BANK of England Governor Mark Carney has declared the "age of irresponsibility" in the banking sector over as he warned that City traders who abused the markets should face up to 10 years in jail.

His stark message came as George Osborne announced that the UK Government would "in the coming months" begin the long-awaited sell-off of the Royal Bank of Scotland.

But while he said British taxpayers would make an estimated £14 billion profit from the overall sale of the bailed-out banks, the Chancellor acknowledged the Edinburgh finance house - rescued in 2008 by a public bail-out of £46bn - would be sold back to the private sector at a loss; one economic think-tank put this at as much as £26bn.

Following a raft of market-rigging scandals, Mr Carney used the Governor's speech at the Mansion House in the City of London to set out plans for new rules for traders.

He warned that if left unchecked the markets were "prone to instability, excess and abuse", adding that poor infrastructure had lit "a powder keg in UK markets triggering the worst recession in our lifetime".

The Governor called for tough new sanctions with longer prison sentences for those who broke the rules.

He spoke as the Bank set out the final report of its Fair and Effective Markets Review, which has produced a series of recommendations to reform a system whose deficiencies allowed misconduct to take place.

"For the best in the business, this won't be new. This is just how you run your business. But for others, who free ride on your reputations: the age of irresponsibility is over," declared Mr Carney.

He said failings in market structures, standards, systems and incentives skewed to short-term returns, coupled with a "culture of impunity" in parts of the market had contributed to an "ethical drift".

The Bank chief also acknowledged the failings of central banks.

"Unethical behaviour went unchecked, proliferated and eventually became the norm. Too many participants felt neither responsible for the system nor recognised the full impact of their actions. For too many, the City stopped at its gates, though its influence extended far beyond."

His remarks have come in the wake of a series of banking scandals such as the manipulation of benchmark lending rate Libor and foreign exchange markets.

Mr Carney said fines of almost £100bn levied on global banks had translated to £1.9 trillion of reduced lending capacity to the real economy.

Meantime in his address at the Mansion House, Mr Osborne said that after receiving independent advice from the Bank as well as a review from Rothschild, a "decision point" had been reached and it was now in the interests of the taxpayer to begin selling the 79 per cent public stake in RBS back to the private sector.

This would begin, he explained, "in the coming months", starting with shares being sold to institutions. But, the Chancellor made clear, there was no reason ordinary investors should not be involved in due course. The full sale is expected to take several years to complete.

Rothschild said that, in the absence of unforeseen circumstances, taxpayers could "comfortably expect to secure proceeds from their interventions in the banks that exceed the money they put in"; this was estimated to be £14bn.

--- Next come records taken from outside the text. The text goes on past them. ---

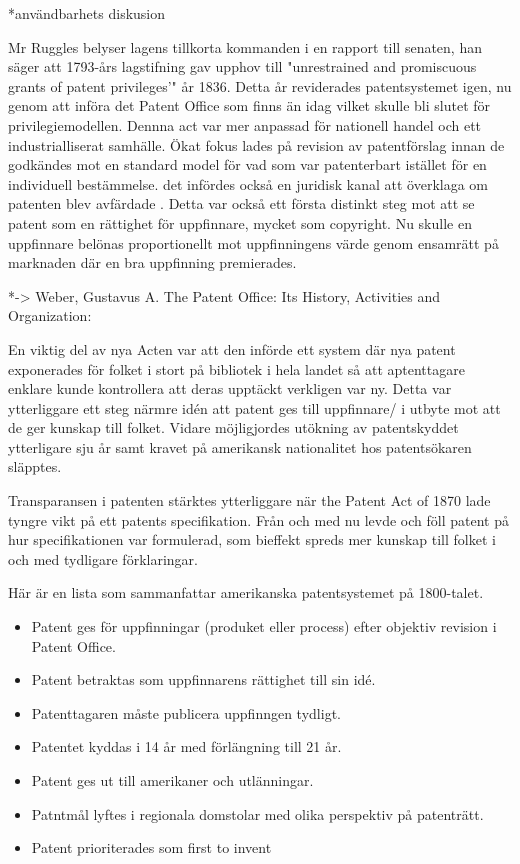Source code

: *användbarhets diskusion

Mr Ruggles belyser lagens tillkorta kommanden i en rapport till senaten, han säger att 1793-års lagstifning gav upphov till "unrestrained and promiscuous grants of patent privileges’" \cite{ruggles} år 1836. 
Detta år reviderades patentsystemet igen, nu genom att införa det Patent
Office som finns än idag\cite{nard} vilket skulle bli slutet för privilegiemodellen\cite{bracha}. Dennna act var mer anpassad för nationell handel och ett industrialliserat samhälle. Ökat fokus lades på revision av patentförslag innan
de godkändes mot en standard model för vad som var patenterbart istället för en individuell bestämmelse\cite{bracha}. det infördes också en juridisk kanal att överklaga om patenten blev avfärdade \cite{nard}. Detta var också ett första distinkt steg mot att se patent som en rättighet för uppfinnare, mycket som copyright\cite{bracha}. Nu skulle en uppfinnare belönas proportionellt mot uppfinningens värde genom ensamrätt på marknaden där en bra uppfinning premierades.

*-> Weber, Gustavus A. The Patent Office: Its History, Activities and Organization:

En viktig del av nya Acten var att den införde ett system där nya patent exponerades för folket i stort
på bibliotek i hela landet så att aptenttagare enklare kunde kontrollera att deras upptäckt verkligen
var ny\cite{watson}. Detta var ytterliggare ett steg närmre idén att patent ges till uppfinnare/ i
utbyte mot att de ger kunskap till folket. Vidare möjligjordes utökning av patentskyddet ytterligare sju
år \cite{watson} samt kravet på amerikansk nationalitet hos patentsökaren släpptes.

Transparansen i patenten stärktes ytterliggare när the Patent Act of 1870 lade tyngre vikt på ett
patents specifikation. Från och med nu levde och föll patent på hur specifikationen var formulerad, som
bieffekt spreds mer kunskap till folket i och med tydligare förklaringar\cite{nard}.

Här är en lista som sammanfattar amerikanska patentsystemet på 1800-talet.
\begin{itemize}
	\item Patent ges för uppfinningar (produket eller process) efter objektiv revision i Patent Office.
	\item Patent betraktas som uppfinnarens rättighet till sin idé.
	\item Patenttagaren måste publicera uppfinngen tydligt.
	\item Patentet kyddas i 14 år med förlängning till 21 år.
	\item Patent ges ut till amerikaner och utlänningar.
	\item Patntmål lyftes i regionala domstolar med olika perspektiv på patenträtt.
	\item Patent prioriterades som first to invent
\end{itemize}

An estimated loss of £7.2bn to the taxpayer from RBS, if the UK Government sold its remaining shares in the bank in one go at the share price as at June 5, would be much more than offset by proceeds from other interventions, for example on shares in Lloyds, claimed the review.

Mr Osborne said: "In the coming months we will begin to sell our stake in RBS. It's the right thing to do for British businesses and British taxpayers.

"Yes, we may get a lower price than Labour paid for it but the longer we wait, the higher the price the whole economy will pay. And when you take the banks in total, we're making sure taxpayers get back billions more than they were forced to put in," he added.